Ma è nel formato più orientato al synth-wave, territori bazzicati fin dal celebre “Before Today”, che Ariel sfodera i veri capolavori. A partire dalla desolante bellezza di “Lipstick”, esistenzialismo col make up che risuona di Ottanta est-europei, la carnalità hardcore – in più di un senso – di “Not Enough Violence” (“Providence of angels and fairymen/ Here after all's well and said and done/ What's the view like from your bed/ Where a handful of love goes down where you got fed/ Now it's time for pain – That's right/ Penetration time tonight”) fino all'irriverente “Black Ballerina”, contrappuntata di synth cybernetici e bordelli in stato di post-decadenza spiati dal buco della serratura (“Pardon Mrs. Dolly Parton/ Condoleezza, turn me on/ Bet your bottom, Dolly/ Wrapped in dollars all I gots to spend”).
Input, segnali e rimandi che vanno a costituire quello che è di fatto finora l'atto di fede più evidente consegnato dal nostro all'altare dello zappanesimo, espresso a ben vedere su tutta la durata dell'album e sublimato nei brillanti freak satirici di “Jell-o”, “Sexual Athletics”, “Goth Bomb” (peraltro con un binario di cori e wall chitarristico parente delle Mothers Of Invention), ma anche nella collezione di consunti cliché all'americana di “One Summer Night”.
Simboli, stereotipi, miti di una civiltà che non ha mantenuto le sue promesse, che nel suo lungo tramonto ha sparpagliato cocci, insicurezze e plastica rosa, in un abbandono di cui, come ci ricordava un Ariel insolitamente schietto, “siamo tutti vittime” e che solo i più brillanti tra gli alienati sono ancora in grado di riciclare in poesia.
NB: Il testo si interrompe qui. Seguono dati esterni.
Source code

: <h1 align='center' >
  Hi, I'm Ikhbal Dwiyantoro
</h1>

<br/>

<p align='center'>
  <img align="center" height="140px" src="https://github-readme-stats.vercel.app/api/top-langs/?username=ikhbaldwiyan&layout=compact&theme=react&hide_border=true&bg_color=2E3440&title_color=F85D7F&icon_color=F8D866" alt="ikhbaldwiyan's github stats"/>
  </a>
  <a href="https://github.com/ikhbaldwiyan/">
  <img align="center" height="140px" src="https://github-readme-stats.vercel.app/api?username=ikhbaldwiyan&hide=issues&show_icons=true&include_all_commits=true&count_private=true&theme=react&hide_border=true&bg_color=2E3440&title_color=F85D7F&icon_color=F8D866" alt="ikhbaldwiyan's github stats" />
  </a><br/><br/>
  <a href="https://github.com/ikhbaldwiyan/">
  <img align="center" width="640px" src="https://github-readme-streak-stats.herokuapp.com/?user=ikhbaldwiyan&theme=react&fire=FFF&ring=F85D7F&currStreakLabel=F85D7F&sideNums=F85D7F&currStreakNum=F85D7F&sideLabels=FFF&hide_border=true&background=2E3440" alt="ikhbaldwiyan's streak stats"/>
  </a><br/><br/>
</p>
“Pom Pom” è probabilmente il disco più robusto ad oggi rilasciato da Ariel Ronsenberg, splendidamente arrangiato e liricamente ficcante, parto di un adorabile visionario che sa prendere e prendersi in giro, ancora intimamente incerto se giocare con le pistole d'acqua o provare a camminare nei tacco dodici.
“Il mio progetto di vita è di sistemarmi e diventare adulto, avere dei figli, sono già trentasei, baby”. In amicizia, caro Ariel, è l'ultima cosa che ci sentiremmo di augurarti.